§ **Work to be completed**
Scan the entries that follow and copy out every line containing "platform".

§ **Raw data**
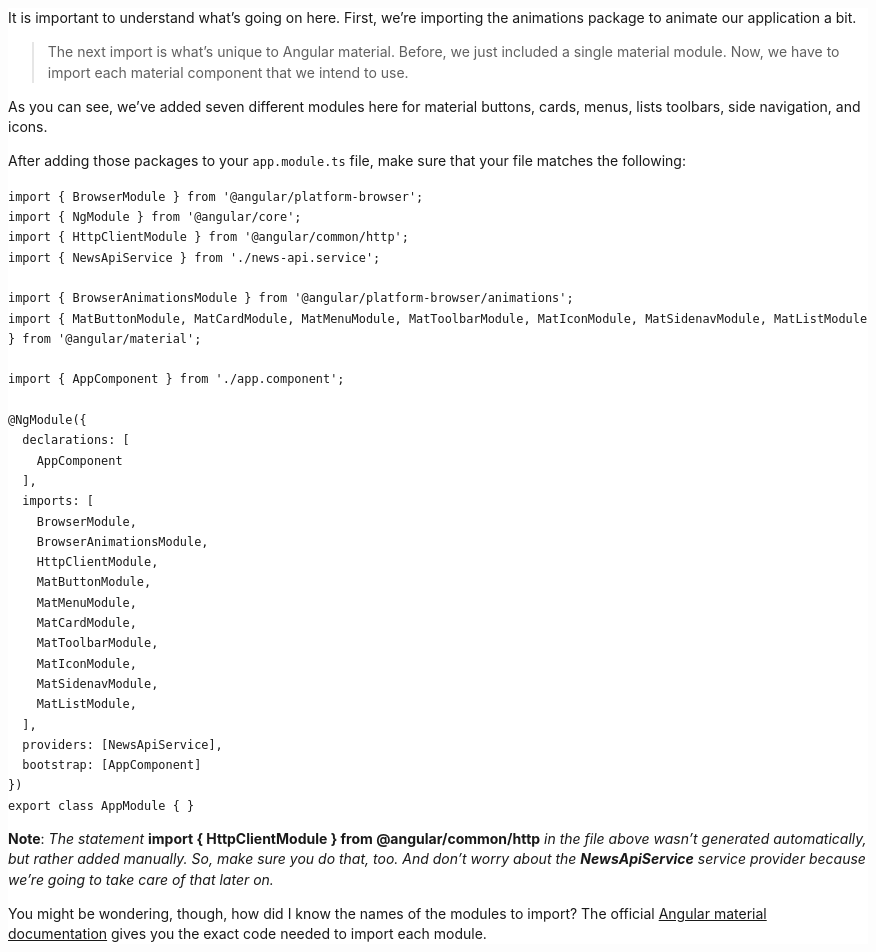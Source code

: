 <p>It is important to understand what’s going on here. First, we’re importing the animations package to animate our application a bit.</p>

<blockquote>The next import is what’s unique to Angular material. Before, we just included a single material module. Now, we have to import each material component that we intend to use.</blockquote>

<p>As you can see, we’ve added seven different modules here for material buttons, cards, menus, lists toolbars, side navigation, and icons.</p>

<p>After adding those packages to your <code>app.module.ts</code> file, make sure that your file matches the following:</p>

<div class="break-out">

<pre><code class="language-css">import { BrowserModule } from '@angular/platform-browser';
import { NgModule } from '@angular/core';
import { HttpClientModule } from '@angular/common/http';
import { NewsApiService } from './news-api.service';

import { BrowserAnimationsModule } from '@angular/platform-browser/animations';
import { MatButtonModule, MatCardModule, MatMenuModule, MatToolbarModule, MatIconModule, MatSidenavModule, MatListModule } from '@angular/material';

import { AppComponent } from './app.component';

@NgModule({
  declarations: [
    AppComponent
  ],
  imports: [
    BrowserModule,
    BrowserAnimationsModule,
    HttpClientModule,
    MatButtonModule,
    MatMenuModule,
    MatCardModule,
    MatToolbarModule,
    MatIconModule,
    MatSidenavModule,
    MatListModule,
  ],
  providers: [NewsApiService],
  bootstrap: [AppComponent]
})
export class AppModule { }
</code></pre></div>

<p><strong>Note</strong>: <em>The statement</em> <strong>import { HttpClientModule } from @angular/common/http</strong><em> in the file above wasn’t generated automatically, but rather added manually. So, make sure you do that, too. And don’t worry about the <strong>NewsApiService</strong> service provider because we’re going to take care of that later on.</em></p>

<p>You might be wondering, though, how did I know the names of the modules to import? The official <a href="https://material.angular.io/components">Angular material documentation</a> gives you the exact code needed to import each module.</p>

§ **Result below**
<pre><code class="language-css">import { BrowserModule } from '@angular/platform-browser';
import { BrowserAnimationsModule } from '@angular/platform-browser/animations';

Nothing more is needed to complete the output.